---------- Input for this task ----------

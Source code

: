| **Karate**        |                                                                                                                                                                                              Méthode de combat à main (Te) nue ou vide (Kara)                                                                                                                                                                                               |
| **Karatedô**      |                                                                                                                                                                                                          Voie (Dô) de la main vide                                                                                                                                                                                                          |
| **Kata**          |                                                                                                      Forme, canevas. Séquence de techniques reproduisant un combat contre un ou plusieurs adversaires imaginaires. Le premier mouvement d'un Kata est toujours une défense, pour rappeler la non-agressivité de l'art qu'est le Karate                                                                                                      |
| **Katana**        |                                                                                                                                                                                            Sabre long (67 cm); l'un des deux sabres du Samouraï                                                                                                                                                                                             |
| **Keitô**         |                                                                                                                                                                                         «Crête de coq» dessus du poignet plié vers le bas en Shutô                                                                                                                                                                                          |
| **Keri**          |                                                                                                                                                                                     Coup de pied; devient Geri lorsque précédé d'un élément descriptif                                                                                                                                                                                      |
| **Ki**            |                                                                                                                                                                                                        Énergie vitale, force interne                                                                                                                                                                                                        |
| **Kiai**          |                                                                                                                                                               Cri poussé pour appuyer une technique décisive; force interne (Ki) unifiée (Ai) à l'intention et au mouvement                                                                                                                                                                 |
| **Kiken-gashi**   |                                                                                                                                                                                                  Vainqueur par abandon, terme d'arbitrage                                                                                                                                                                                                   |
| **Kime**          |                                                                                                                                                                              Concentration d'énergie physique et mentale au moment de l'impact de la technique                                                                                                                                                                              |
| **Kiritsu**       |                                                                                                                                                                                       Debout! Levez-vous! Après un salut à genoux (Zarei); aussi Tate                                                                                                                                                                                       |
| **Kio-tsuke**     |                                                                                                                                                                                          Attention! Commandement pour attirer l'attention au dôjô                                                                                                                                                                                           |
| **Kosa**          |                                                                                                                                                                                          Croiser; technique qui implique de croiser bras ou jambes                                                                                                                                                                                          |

----------

About this task >>
Transcribe the records above exactly, from the opening line down to and including the line with "Méthode de combat".

Task response >>
Source code

:| **Karate**        |                                                                                                                                                                                              Méthode de combat à main (Te) nue ou vide (Kara)                                                                                                                                                                                               |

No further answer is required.